Vancouver, British Columbia–(Newsfile Corp. – January 19, 2022) – Brascan Gold Inc. (CSE: BRAS) ("Brascan" or the "Company") is pleased to announce that…

Vancouver, British Columbia–(Newsfile Corp. – January 19, 2022) – Brascan Gold Inc. (CSE: BRAS) (“Brascan” or the “Company”) is pleased to announce that it is increasing the maximum amount of its non-brokered private placement from $2.4 million to $3.6 million due to strong demand from strategic investors and existing shareholders. Each private placement Unit consists of one (1) share (each, a “Share”) and one-half-of-one (1/2) transferable Share purchase warrant (each, a “Warrant”). Each Warrant entitles the holder thereof to purchase one (1) additional Share of the Company for a period of two (2) years from closing at a price of $0.40 per Share.

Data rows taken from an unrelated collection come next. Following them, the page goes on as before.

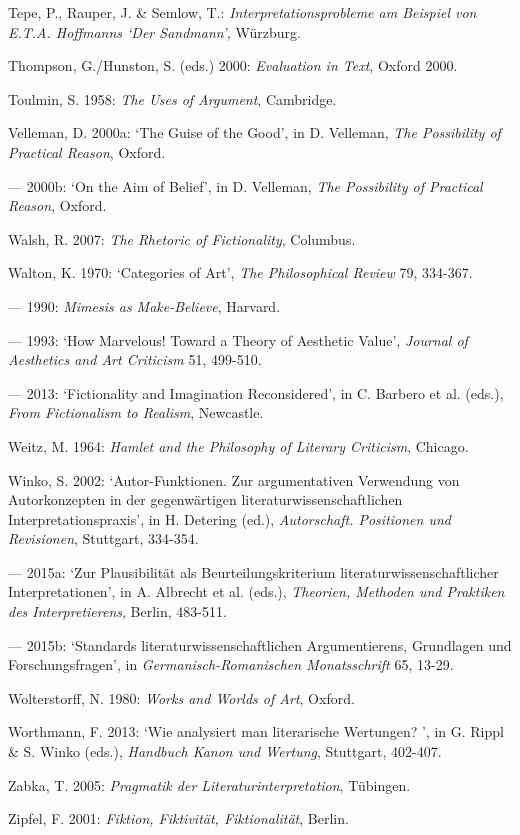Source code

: \begin{hangparas}{.5cm}{1}
Tepe, P., Rauper, J. \& Semlow, T.: \emph{Interpretationsprobleme am Beispiel von E.T.A. Hoffmanns `Der Sandmann',} W\"urzburg.

Thompson, G./Hunston, S. (eds.) 2000: \emph{Evaluation in Text}, Oxford 2000.

Toulmin, S. 1958: \emph{The Uses of Argument}, Cambridge.

Velleman, D. 2000a: `The Guise of the Good', in D. Velleman, \emph{The Possibility of Practical Reason}, Oxford.

--- 2000b: `On the Aim of Belief', in D. Velleman, \emph{The Possibility of Practical Reason}, Oxford.

Walsh, R. 2007: \emph{The Rhetoric of Fictionality}, Columbus.

Walton, K. 1970: `Categories of Art', \emph{The Philosophical Review} 79, 334-367.

--- 1990: \emph{Mimesis as Make-Believe}, Harvard.

--- 1993: `How Marvelous! Toward a Theory of Aesthetic Value', \emph{Journal of Aesthetics and Art Criticism} 51, 499-510.

--- 2013: `Fictionality and Imagination Reconsidered', in C. Barbero et al. (eds.), \emph{From Fictionalism to Realism}, Newcastle.

Weitz, M. 1964: \emph{Hamlet and the Philosophy of Literary Criticism}, Chicago.

Winko, S. 2002: `Autor-Funktionen. Zur argumentativen Verwendung von Autorkonzepten in der gegenw\"artigen literaturwissenschaftlichen Interpretationspraxis', in H. Detering (ed.), \emph{Autorschaft. Positionen und Revisionen}, Stuttgart, 334-354.

--- 2015a: `Zur Plausibilit\"at als Beurteilungskriterium literaturwissenschaftlicher Interpretationen', in A. Albrecht et al. (eds.), \emph{Theorien, Methoden und Praktiken des Interpretierens}, Berlin, 483-511.

--- 2015b: `Standards literaturwissenschaftlichen Argumentierens, Grundlagen und Forschungsfragen', in \emph{Germanisch-Romanischen Monatsschrift} 65, 13-29.

Wolterstorff, N. 1980: \emph{Works and Worlds of Art}, Oxford.

Worthmann, F. 2013: `Wie analysiert man literarische Wertungen? ', in G. Rippl \& S. Winko (eds.), \emph{Handbuch Kanon und Wertung}, Stuttgart, 402-407.

Zabka, T. 2005: \emph{Pragmatik der Literaturinterpretation}, T\"ubingen.

Zipfel, F. 2001: \emph{Fiktion, Fiktivit\"at, Fiktionalit\"at}, Berlin.

\end{hangparas}
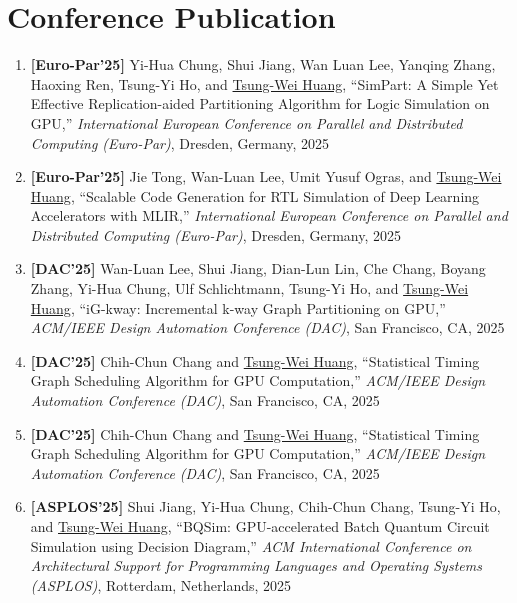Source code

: \documentclass[A4,11pt]{article}
\begin{document}
\section{Conference Publication}
 \begin{enumerate}
 \itemsep-3pt
    
    \item \textbf{[Euro-Par'25]} Yi-Hua Chung, Shui Jiang, Wan Luan Lee, Yanqing Zhang, Haoxing Ren, Tsung-Yi Ho, and \underline{Tsung-Wei Huang}, ``SimPart: A Simple Yet Effective Replication-aided Partitioning Algorithm for Logic Simulation on GPU,'' \textit{International European Conference on Parallel and Distributed Computing (Euro-Par)}, Dresden, Germany, 2025
    
    \item \textbf{[Euro-Par'25]} Jie Tong, Wan-Luan Lee, Umit Yusuf Ogras, and \underline{Tsung-Wei Huang}, ``Scalable Code Generation for RTL Simulation of Deep Learning Accelerators with MLIR,'' \textit{International European Conference on Parallel and Distributed Computing (Euro-Par)}, Dresden, Germany, 2025

    \item \textbf{[DAC'25]} Wan-Luan Lee, Shui Jiang, Dian-Lun Lin, Che Chang, Boyang Zhang, Yi-Hua Chung, Ulf Schlichtmann, Tsung-Yi Ho, and \underline{Tsung-Wei Huang}, ``iG-kway: Incremental k-way Graph Partitioning on GPU,'' \textit{ACM/IEEE Design Automation Conference (DAC)}, San Francisco, CA, 2025
    
    \item \textbf{[DAC'25]} Chih-Chun Chang and \underline{Tsung-Wei Huang}, ``Statistical Timing Graph Scheduling Algorithm for GPU Computation,'' \textit{ACM/IEEE Design Automation Conference (DAC)}, San Francisco, CA, 2025

    \item \textbf{[DAC'25]} Chih-Chun Chang and \underline{Tsung-Wei Huang}, ``Statistical Timing Graph Scheduling Algorithm for GPU Computation,'' \textit{ACM/IEEE Design Automation Conference (DAC)}, San Francisco, CA, 2025

    \item \textbf{[ASPLOS'25]} Shui Jiang, Yi-Hua Chung, Chih-Chun Chang, Tsung-Yi Ho, and \underline{Tsung-Wei Huang}, ``BQSim: GPU-accelerated Batch Quantum Circuit Simulation using Decision Diagram,'' \textit{ACM International Conference on Architectural Support for Programming Languages and Operating Systems (ASPLOS)}, Rotterdam, Netherlands, 2025


\end{enumerate}
\end{document}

Balbir Johal, Director and CEO, stated, “Due to market demand for our $0.30 unit offering, Brascan has increased the $ 2.4 million financing to $ 3.6 million,” and further commented, “This financing will enable Brascan to develop the Alegre Gold Project and acquire additional promising gold properties in Brazil. This project is near established infrastructure and located on the same gold mineralization trend as Goldmining Inc.‘s advanced Cachoeira gold project 15 km to the north as well as Oz Minerals’ CentroGold Project 30 km to the south (considered one of Brazil’s largest undeveloped gold projects). Other adjacent neighbors to the Alegre Gold Project include Kinross Brasil Mineração and IAM Gold Corp.”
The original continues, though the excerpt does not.